Las cisternas son dos naves gemelas, subterráneas, de planta rectangular de 3,70 por 10,60 metros cada una y 5,75 de alto, comunicadas por tres pasadizos, todo ello rematado en bóveda de cañón y con una capacidad ligeramente superior a 400 metros cúbicos de agua de lluvia. Los rodapiés del suelo se hallan achaflanados para evitar el asiento de suciedad en las esquinas y una pequeña poza en su nivel más bajo facilitaría el aprovechamiento y posterior limpieza. La factura es de hormigón romano (opus caementicium) revestido de un plano realizado con cal y ladrillos machacados (opus signinum) que lo impermeabiliza. Su construcción coincidiría con el final de las guerras cántabras.
La fantasía local adornó el lugar de leyendas: que si eran la entrada de un túnel que bajaba hasta el cercano caserío de Torres del Carrizal, alguno recordaba que hubo una puerta desaparecida con el tiempo, que si bajaba al prado de Valmoro, sin reparar en ambos casos el hecho cierto de que debería atravesar bajo tierra el arroyo Salado, o esa otra que contaba que en el día de San Juan se podía ver a una hermosa mora bailando a la salida del sol... y las que el que escribe no haya oído. No fue hasta los años 70 del pasado siglo que el profesor Virgilio Sevillano reparó en ellas, por esas fechas fueron Ricardo Martín Valls y Germán Delibes de Castro quienes vincularon las cisternas con un posible asentamiento militar relacionado con la vía romana que atravesaba la zona.
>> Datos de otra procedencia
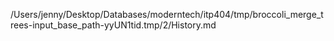 /Users/jenny/Desktop/Databases/moderntech/itp404/tmp/broccoli_merge_trees-input_base_path-yyUN1tid.tmp/2/History.md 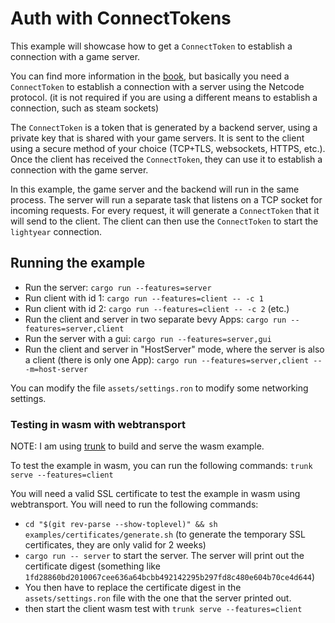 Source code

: # Auth with ConnectTokens

This example will showcase how to get a `ConnectToken` to establish a connection with a game server.

You can find more information in the [book](https://cbournhonesque.github.io/lightyear/book/concepts/connection/title.html#netcode), but basically
you need a `ConnectToken` to establish a connection with a server using the Netcode protocol. (it is not required if you are using 
a different means to establish a connection, such as steam sockets)

The `ConnectToken` is a token that is generated by a backend server, using a private key that is shared with your game servers.
It is sent to the client using a secure method of your choice (TCP+TLS, websockets, HTTPS, etc.).
Once the client has received the `ConnectToken`, they can use it to establish a connection with the game server.

In this example, the game server and the backend will run in the same process. The server will run a separate task
that listens on a TCP socket for incoming requests. For every request, it will generate a `ConnectToken` that it will send
to the client. The client can then use the `ConnectToken` to start the `lightyear` connection.


## Running the example

- Run the server: `cargo run --features=server`
- Run client with id 1: `cargo run --features=client -- -c 1`
- Run client with id 2: `cargo run --features=client -- -c 2` (etc.)
- Run the client and server in two separate bevy Apps: `cargo run --features=server,client`
- Run the server with a gui: `cargo run --features=server,gui`
- Run the client and server in "HostServer" mode, where the server is also a client (there is only one App): `cargo run --features=server,client -- -m=host-server`

You can modify the file `assets/settings.ron` to modify some networking settings.

### Testing in wasm with webtransport

NOTE: I am using [trunk](https://trunkrs.dev/) to build and serve the wasm example.

To test the example in wasm, you can run the following commands: `trunk serve --features=client`

You will need a valid SSL certificate to test the example in wasm using webtransport. You will need to run the following
commands:

- `cd "$(git rev-parse --show-toplevel)" && sh examples/certificates/generate.sh` (to generate the temporary SSL
  certificates, they are only valid for 2 weeks)
- `cargo run -- server` to start the server. The server will print out the certificate digest (something
  like `1fd28860bd2010067cee636a64bcbb492142295b297fd8c480e604b70ce4d644`)
- You then have to replace the certificate digest in the `assets/settings.ron` file with the one that the server printed
  out.
- then start the client wasm test with `trunk serve --features=client` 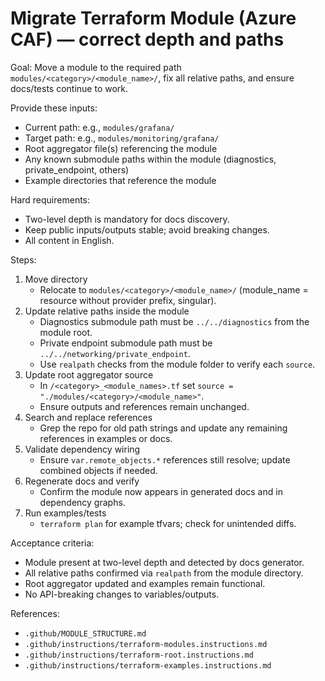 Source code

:# Migrate Terraform Module (Azure CAF) — correct depth and paths

Goal: Move a module to the required path `modules/<category>/<module_name>/`, fix all relative paths, and ensure docs/tests continue to work.

Provide these inputs:
- Current path: e.g., `modules/grafana/`
- Target path: e.g., `modules/monitoring/grafana/`
- Root aggregator file(s) referencing the module
- Any known submodule paths within the module (diagnostics, private_endpoint, others)
- Example directories that reference the module

Hard requirements:
- Two-level depth is mandatory for docs discovery.
- Keep public inputs/outputs stable; avoid breaking changes.
- All content in English.

Steps:
1) Move directory
   - Relocate to `modules/<category>/<module_name>/` (module_name = resource without provider prefix, singular).
2) Update relative paths inside the module
   - Diagnostics submodule path must be `../../diagnostics` from the module root.
   - Private endpoint submodule path must be `../../networking/private_endpoint`.
   - Use `realpath` checks from the module folder to verify each `source`.
3) Update root aggregator source
   - In `/<category>_<module_names>.tf` set `source = "./modules/<category>/<module_name>"`.
   - Ensure outputs and references remain unchanged.
4) Search and replace references
   - Grep the repo for old path strings and update any remaining references in examples or docs.
5) Validate dependency wiring
   - Ensure `var.remote_objects.*` references still resolve; update combined objects if needed.
6) Regenerate docs and verify
   - Confirm the module now appears in generated docs and in dependency graphs.
7) Run examples/tests
   - `terraform plan` for example tfvars; check for unintended diffs.

Acceptance criteria:
- Module present at two-level depth and detected by docs generator.
- All relative paths confirmed via `realpath` from the module directory.
- Root aggregator updated and examples remain functional.
- No API-breaking changes to variables/outputs.

References:
- `.github/MODULE_STRUCTURE.md`
- `.github/instructions/terraform-modules.instructions.md`
- `.github/instructions/terraform-root.instructions.md`
- `.github/instructions/terraform-examples.instructions.md`
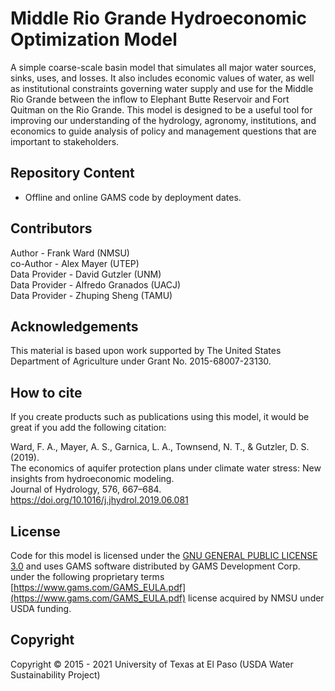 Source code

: # Middle Rio Grande Hydroeconomic Optimization Model

A simple coarse-scale basin model that simulates all major water sources, sinks, uses, and losses. It also includes economic values of water, as well as institutional constraints governing water supply and use for the Middle Rio Grande between the inflow to Elephant Butte Reservoir and Fort Quitman on the Rio Grande. This model is designed to be a useful tool for improving our understanding of the hydrology, agronomy, institutions, and economics to guide analysis of policy and management questions that are important to stakeholders. 

## Repository Content
- Offline and online GAMS code by deployment dates.

## Contributors
Author - Frank Ward (NMSU)   
co-Author - Alex Mayer (UTEP)   
Data Provider - David Gutzler (UNM)   
Data Provider - Alfredo Granados (UACJ)   
Data Provider - Zhuping Sheng (TAMU)   

## Acknowledgements
This material is based upon work supported by The United States Department of Agriculture under Grant No. 2015-68007-23130.

## How to cite
If you create products such as publications using this model, it would be great if you add the following citation:     

Ward, F. A., Mayer, A. S., Garnica, L. A., Townsend, N. T., & Gutzler, D. S. (2019).    
The economics of aquifer protection plans under climate water stress: New insights from hydroeconomic modeling.    
Journal of Hydrology, 576, 667–684. https://doi.org/10.1016/j.jhydrol.2019.06.081   

## License
Code for this model is licensed under the [GNU GENERAL PUBLIC LICENSE  3.0](https://github.com/iLink-CyberShARE/SWIM-IT/blob/master/LICENSE) and uses GAMS software distributed by GAMS Development Corp. under the following proprietary terms [https://www.gams.com/GAMS_EULA.pdf](https://www.gams.com/GAMS_EULA.pdf) license acquired by NMSU under USDA funding.

## Copyright
Copyright © 2015 - 2021 University of Texas at El Paso (USDA Water Sustainability Project) 

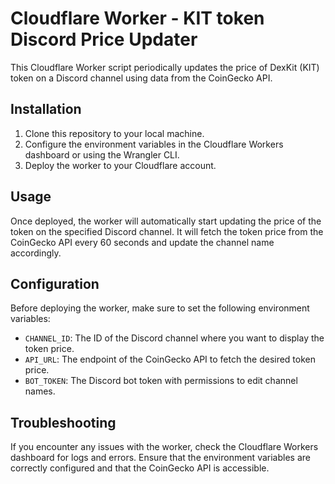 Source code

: # Cloudflare Worker - KIT token Discord Price Updater

This Cloudflare Worker script periodically updates the price of DexKit (KIT) token on a Discord channel using data from the CoinGecko API.

## Installation

1. Clone this repository to your local machine.
2. Configure the environment variables in the Cloudflare Workers dashboard or using the Wrangler CLI.
3. Deploy the worker to your Cloudflare account.

## Usage

Once deployed, the worker will automatically start updating the price of the token on the specified Discord channel. It will fetch the token price from the CoinGecko API every 60 seconds and update the channel name accordingly.

## Configuration

Before deploying the worker, make sure to set the following environment variables:

- `CHANNEL_ID`: The ID of the Discord channel where you want to display the token price.
- `API_URL`: The endpoint of the CoinGecko API to fetch the desired token price.
- `BOT_TOKEN`: The Discord bot token with permissions to edit channel names.

## Troubleshooting

If you encounter any issues with the worker, check the Cloudflare Workers dashboard for logs and errors. Ensure that the environment variables are correctly configured and that the CoinGecko API is accessible.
En 2006 y 2007 se realizaron varias excavaciones arqueológicas con el fin de descubrir los dos depósitos e investigar el contexto histórico del lugar, años más tarde la JCyL cierra el perímetro de las cisternas y las protege bajo sendas naves, estado en que se encuentran en la actualidad.
Desde 1983 tienen abierto expediente de Bien de Interés Cultural, aún sin resolver.